Aim of the task
Every line below from the one with "2. 转换持续时间过长，飞行器在转换完成前飞的太远" through the one with "## Approach" is to be repeated exactly, with no picture among them.

↓

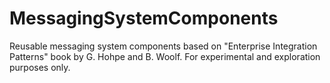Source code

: # MessagingSystemComponents
Reusable messaging system components based on "Enterprise Integration Patterns" book by G. Hohpe and B. Woolf. For experimental and exploration purposes only.
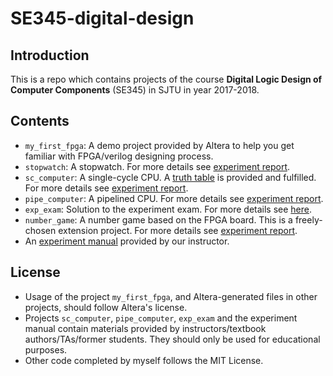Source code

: # SE345-digital-design

## Introduction
This is a repo which contains projects of the course **Digital Logic Design of Computer Components** (SE345) in SJTU in year 2017-2018.

## Contents
- `my_first_fpga`: A demo project provided by Altera to help you get familiar with FPGA/verilog designing process.
- `stopwatch`: A stopwatch. For more details see [experiment report](./stopwatch/stopwatch_report.pdf).
- `sc_computer`: A single-cycle CPU. A [truth table](./sc_computer/Truth_Table_to_student.xlsx) is provided and fulfilled. For more details see [experiment report](./sc_computer/sc_computer_report.pdf).
- `pipe_computer`: A pipelined CPU. For more details see [experiment report](./pipe_computer/pipe_computer_report.pdf).
- `exp_exam`: Solution to the experiment exam. For more details see [here](../../tree/master/exp_exam).
- `number_game`: A number game based on the FPGA board. This is a freely-chosen extension project. For more details see [experiment report](./number_game/number_game_report.pdf).
- An [experiment manual](./软件学院2015级数字部件设计课程实验指导书_v0.8.pdf) provided by our instructor.

## License
- Usage of the project `my_first_fpga`, and Altera-generated files in other projects, should follow Altera's license.
- Projects `sc_computer`, `pipe_computer`, `exp_exam` and the experiment manual contain materials provided by instructors/textbook authors/TAs/former students. They should only be used for educational purposes.
- Other code completed by myself follows the MIT License.
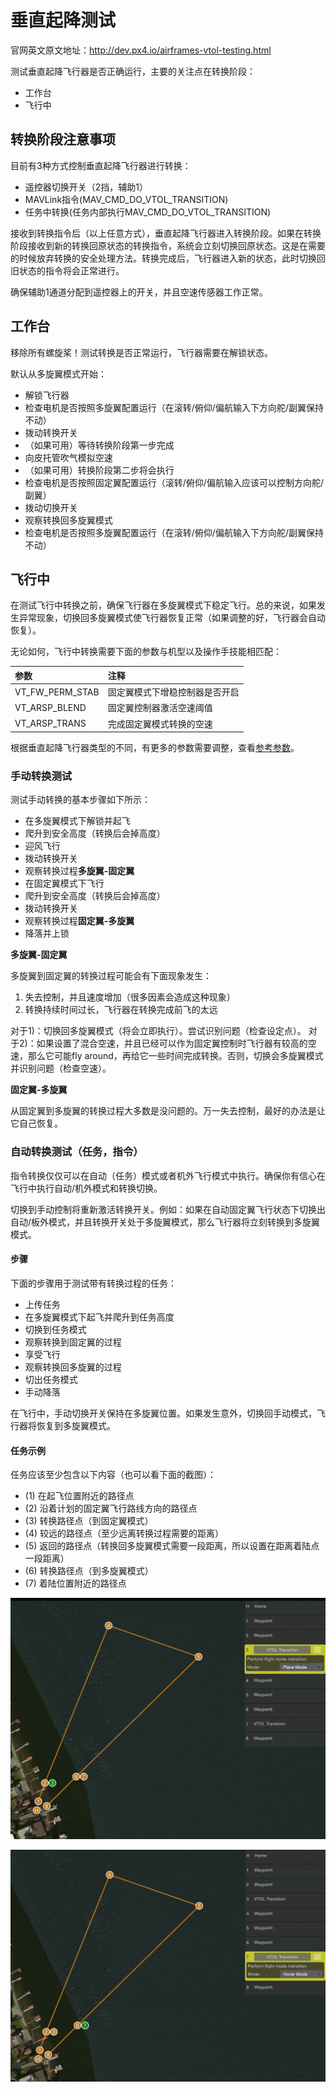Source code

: # 垂直起降测试

官网英文原文地址：http://dev.px4.io/airframes-vtol-testing.html

测试垂直起降飞行器是否正确运行，主要的关注点在转换阶段：

- 工作台
- 飞行中

## 转换阶段注意事项

目前有3种方式控制垂直起降飞行器进行转换：

- 遥控器切换开关（2挡，辅助1）
- MAVLink指令(MAV_CMD_DO_VTOL_TRANSITION)
- 任务中转换(任务内部执行MAV_CMD_DO_VTOL_TRANSITION)

接收到转换指令后（以上任意方式），垂直起降飞行器进入转换阶段。如果在转换阶段接收到新的转换回原状态的转换指令，系统会立刻切换回原状态。这是在需要的时候放弃转换的安全处理方法。转换完成后，飞行器进入新的状态，此时切换回旧状态的指令将会正常进行。

<aside class="note">
确保辅助1通道分配到遥控器上的开关，并且空速传感器工作正常。
</aside>

## 工作台

<aside class="caution">
移除所有螺旋桨！测试转换是否正常运行，飞行器需要在解锁状态。
</aside>

默认从多旋翼模式开始：

- 解锁飞行器
- 检查电机是否按照多旋翼配置运行（在滚转/俯仰/偏航输入下方向舵/副翼保持不动）
- 拨动转换开关
- （如果可用）等待转换阶段第一步完成
- 向皮托管吹气模拟空速
- （如果可用）转换阶段第二步将会执行
- 检查电机是否按照固定翼配置运行（滚转/俯仰/偏航输入应该可以控制方向舵/副翼）
- 拨动切换开关
- 观察转换回多旋翼模式
- 检查电机是否按照多旋翼配置运行（在滚转/俯仰/偏航输入下方向舵/副翼保持不动）

## 飞行中

<aside class="tip">
在测试飞行中转换之前，确保飞行器在多旋翼模式下稳定飞行。总的来说，如果发生异常现象，切换回多旋翼模式使飞行器恢复正常（如果调整的好，飞行器会自动恢复）。
</aside>

无论如何，飞行中转换需要下面的参数与机型以及操作手技能相匹配：

| 参数             | 注释                                    |
| :-------------- | :--------------------------------------- |
| VT_FW_PERM_STAB | 固定翼模式下增稳控制器是否开启|
| VT_ARSP_BLEND   | 固定翼控制器激活空速阈值|
| VT_ARSP_TRANS   | 完成固定翼模式转换的空速|

根据垂直起降飞行器类型的不同，有更多的参数需要调整，查看[参考参数](https://pixhawk.org/firmware/parameters#vtol_attitude_control)。

### 手动转换测试

测试手动转换的基本步骤如下所示：

- 在多旋翼模式下解锁并起飞
- 爬升到安全高度（转换后会掉高度）
- 迎风飞行
- 拨动转换开关
- 观察转换过程**多旋翼-固定翼**
- 在固定翼模式下飞行
- 爬升到安全高度（转换后会掉高度）
- 拨动转换开关
- 观察转换过程**固定翼-多旋翼**
- 降落并上锁

**多旋翼-固定翼**

多旋翼到固定翼的转换过程可能会有下面现象发生：

1. 失去控制，并且速度增加（很多因素会造成这种现象）
2. 转换持续时间过长，飞行器在转换完成前飞的太远

对于1)：切换回多旋翼模式（将会立即执行）。尝试识别问题（检查设定点）。
对于2)：如果设置了混合空速，并且已经可以作为固定翼控制时飞行器有较高的空速，那么它可能fly around，再给它一些时间完成转换。否则，切换会多旋翼模式并识别问题（检查空速）。

**固定翼-多旋翼**

从固定翼到多旋翼的转换过程大多数是没问题的。万一失去控制，最好的办法是让它自己恢复。

### 自动转换测试（任务，指令）

指令转换仅仅可以在自动（任务）模式或者机外飞行模式中执行。确保你有信心在飞行中执行自动/机外模式和转换切换。

切换到手动控制将重新激活转换开关。例如：如果在自动固定翼飞行状态下切换出自动/板外模式，并且转换开关处于多旋翼模式，那么飞行器将立刻转换到多旋翼模式。

#### 步骤

下面的步骤用于测试带有转换过程的任务：

- 上传任务
- 在多旋翼模式下起飞并爬升到任务高度
- 切换到任务模式
- 观察转换到固定翼的过程
- 享受飞行
- 观察转换回多旋翼的过程
- 切出任务模式
- 手动降落

在飞行中，手动切换开关保持在多旋翼位置。如果发生意外，切换回手动模式，飞行器将恢复到多旋翼模式。

#### 任务示例

任务应该至少包含以下内容（也可以看下面的截图）：

- (1) 在起飞位置附近的路径点
- (2) 沿着计划的固定翼飞行路线方向的路径点
- (3) 转换路径点（到固定翼模式）
- (4) 较远的路径点（至少远离转换过程需要的距离）
- (5) 返回的路径点（转换回多旋翼模式需要一段距离，所以设置在距离着陆点一段距离）
- (6) 转换路径点（到多旋翼模式）
- (7) 着陆位置附近的路径点

![Mission, showing transition WP to plane](../pictures/vtol/qgc_mission_example_a.png)

![Mission, showing transition WP to hover](../pictures/vtol/qgc_mission_example_b.png)

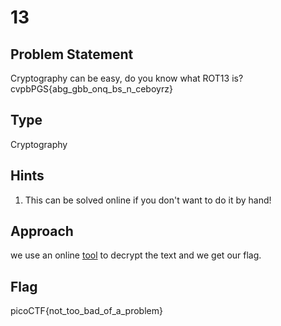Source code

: # 13

## Problem Statement

Cryptography can be easy, do you know what ROT13 is? cvpbPGS{abg_gbb_onq_bs_n_ceboyrz}

## Type

Cryptography

## Hints

1. This can be solved online if you don't want to do it by hand!
## Approach

we use an online [tool](https://rot13.com/) to decrypt the text and we get our flag.

## Flag

picoCTF{not_too_bad_of_a_problem}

↑

Expected output
2. 转换持续时间过长，飞行器在转换完成前飞的太远

对于1)：切换回多旋翼模式（将会立即执行）。尝试识别问题（检查设定点）。
对于2)：如果设置了混合空速，并且已经可以作为固定翼控制时飞行器有较高的空速，那么它可能fly around，再给它一些时间完成转换。否则，切换会多旋翼模式并识别问题（检查空速）。

**固定翼-多旋翼**

从固定翼到多旋翼的转换过程大多数是没问题的。万一失去控制，最好的办法是让它自己恢复。

### 自动转换测试（任务，指令）

指令转换仅仅可以在自动（任务）模式或者机外飞行模式中执行。确保你有信心在飞行中执行自动/机外模式和转换切换。

切换到手动控制将重新激活转换开关。例如：如果在自动固定翼飞行状态下切换出自动/板外模式，并且转换开关处于多旋翼模式，那么飞行器将立刻转换到多旋翼模式。

#### 步骤

下面的步骤用于测试带有转换过程的任务：

- 上传任务
- 在多旋翼模式下起飞并爬升到任务高度
- 切换到任务模式
- 观察转换到固定翼的过程
- 享受飞行
- 观察转换回多旋翼的过程
- 切出任务模式
- 手动降落

在飞行中，手动切换开关保持在多旋翼位置。如果发生意外，切换回手动模式，飞行器将恢复到多旋翼模式。

#### 任务示例

任务应该至少包含以下内容（也可以看下面的截图）：

- (1) 在起飞位置附近的路径点
- (2) 沿着计划的固定翼飞行路线方向的路径点
- (3) 转换路径点（到固定翼模式）
- (4) 较远的路径点（至少远离转换过程需要的距离）
- (5) 返回的路径点（转换回多旋翼模式需要一段距离，所以设置在距离着陆点一段距离）
- (6) 转换路径点（到多旋翼模式）
- (7) 着陆位置附近的路径点

![Mission, showing transition WP to plane](../pictures/vtol/qgc_mission_example_a.png)

![Mission, showing transition WP to hover](../pictures/vtol/qgc_mission_example_b.png)

Source code

: # 13

## Problem Statement

Cryptography can be easy, do you know what ROT13 is? cvpbPGS{abg_gbb_onq_bs_n_ceboyrz}

## Type

Cryptography

## Hints

1. This can be solved online if you don't want to do it by hand!
## Approach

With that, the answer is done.